• What this task involves: Write the entries out again in full and unchanged, dropping every image.

Stored data entries:
━━━━━━━━━━━━━━━━━━━━━━━━━━━━━━

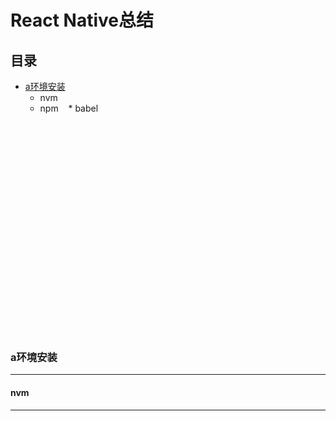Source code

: React Native总结
==

## 目录<br/>
* [a环境安装](#a环境安装)
    * nvm
    * npm
    * babel
   
<br/>
<br/>
<br/>
<br/>
<br/>
<br/>
<br/>
<br/>
<br/>
<br/>
<br/>
<br/>
<br/>
<br/>
<br/>
<br/>
<br/>
<br/>
<br/><br/>

### a环境安装
----------------------------------------------------



#### nvm
----------------------------------------------------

━━━━━━━━━━━━━━━━━━━━━━━━━━━━━━

• Written solution:
Source code

: React Native总结
==

## 目录<br/>
* [a环境安装](#a环境安装)
    * nvm
    * npm
    * babel
   
<br/>
<br/>
<br/>
<br/>
<br/>
<br/>
<br/>
<br/>
<br/>
<br/>
<br/>
<br/>
<br/>
<br/>
<br/>
<br/>
<br/>
<br/>
<br/><br/>

### a环境安装
----------------------------------------------------



#### nvm
----------------------------------------------------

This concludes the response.